■ PROMPT
Lines to restate from the data below: from the one containing "ID, Username, Password." to the one containing "required, input Password.", both included. Give them again exactly, and only them.
═════ RECORDS SHOWN ═════
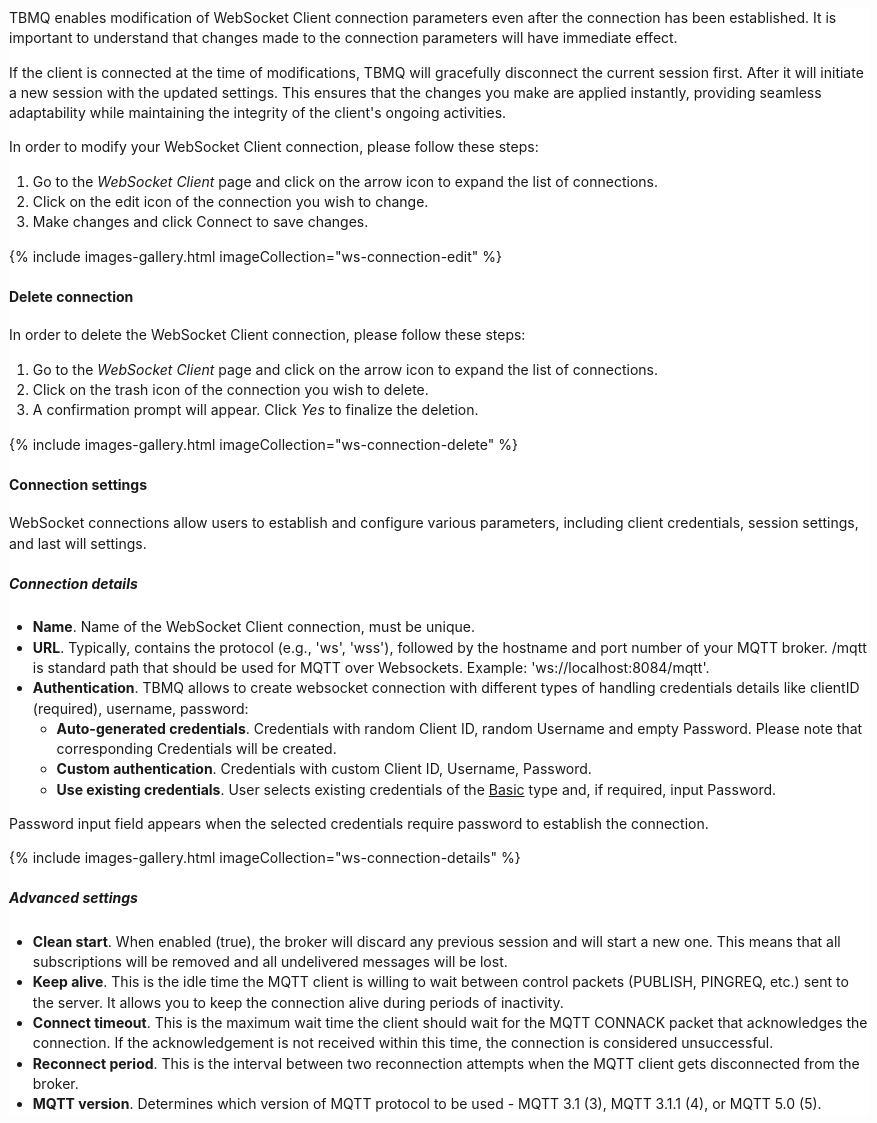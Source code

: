 TBMQ enables modification of WebSocket Client connection parameters even after the connection has been established.
It is important to understand that changes made to the connection parameters will have immediate effect.

If the client is connected at the time of modifications, TBMQ will gracefully disconnect the current session first. After it will initiate a new session with the updated settings.
This ensures that the changes you make are applied instantly, providing seamless adaptability while maintaining the integrity of the client's ongoing activities.

In order to modify your WebSocket Client connection, please follow these steps:
1. Go to the _WebSocket Client_ page and click on the arrow icon to expand the list of connections.
2. Click on the edit icon of the connection you wish to change.
3. Make changes and click Connect to save changes.

{% include images-gallery.html imageCollection="ws-connection-edit" %}

#### Delete connection

In order to delete the WebSocket Client connection, please follow these steps:
1. Go to the _WebSocket Client_ page and click on the arrow icon to expand the list of connections.
2. Click on the trash icon of the connection you wish to delete.
3. A confirmation prompt will appear. Click _Yes_ to finalize the deletion.

{% include images-gallery.html imageCollection="ws-connection-delete" %}

#### Connection settings

WebSocket connections allow users to establish and configure various parameters, including client credentials, session settings, and last will settings.

##### Connection details
* **Name**. Name of the WebSocket Client connection, must be unique.
* **URL**. Typically, contains the protocol (e.g., 'ws', 'wss'), followed by the hostname and port number of your MQTT broker. 
/mqtt is standard path that should be used for MQTT over Websockets. Example: 'ws://localhost:8084/mqtt'.
* **Authentication**. TBMQ allows to create websocket connection with different types of handling credentials details like clientID (required), username, password:
  * **Auto-generated credentials**. Credentials with random Client ID, random Username and empty Password. Please note that corresponding Credentials will be created.
  * **Custom authentication**. Credentials with custom Client ID, Username, Password.
  * **Use existing credentials**. User selects existing credentials of the [Basic](/docs/mqtt-broker/security/#basic-authentication) type and, if required, input Password.

Password input field appears when the selected credentials require password to establish the connection.

{% include images-gallery.html imageCollection="ws-connection-details" %}

##### Advanced settings

* **Clean start**. When enabled (true), the broker will discard any previous session and will start a new one. This means that all subscriptions will be removed and all undelivered messages will be lost.
* **Keep alive**.  This is the idle time the MQTT client is willing to wait between control packets (PUBLISH, PINGREQ, etc.) sent to the server. It allows you to keep the connection alive during periods of inactivity.
* **Connect timeout**. This is the maximum wait time the client should wait for the MQTT CONNACK packet that acknowledges the connection. If the acknowledgement is not received within this time, the connection is considered unsuccessful.
* **Reconnect period**. This is the interval between two reconnection attempts when the MQTT client gets disconnected from the broker.
* **MQTT version**.  Determines which version of MQTT protocol to be used - MQTT 3.1 (3), MQTT 3.1.1 (4), or MQTT 5.0 (5).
═════
■ WRITTEN SOLUTION
  * **Custom authentication**. Credentials with custom Client ID, Username, Password.
  * **Use existing credentials**. User selects existing credentials of the [Basic](/docs/mqtt-broker/security/#basic-authentication) type and, if required, input Password.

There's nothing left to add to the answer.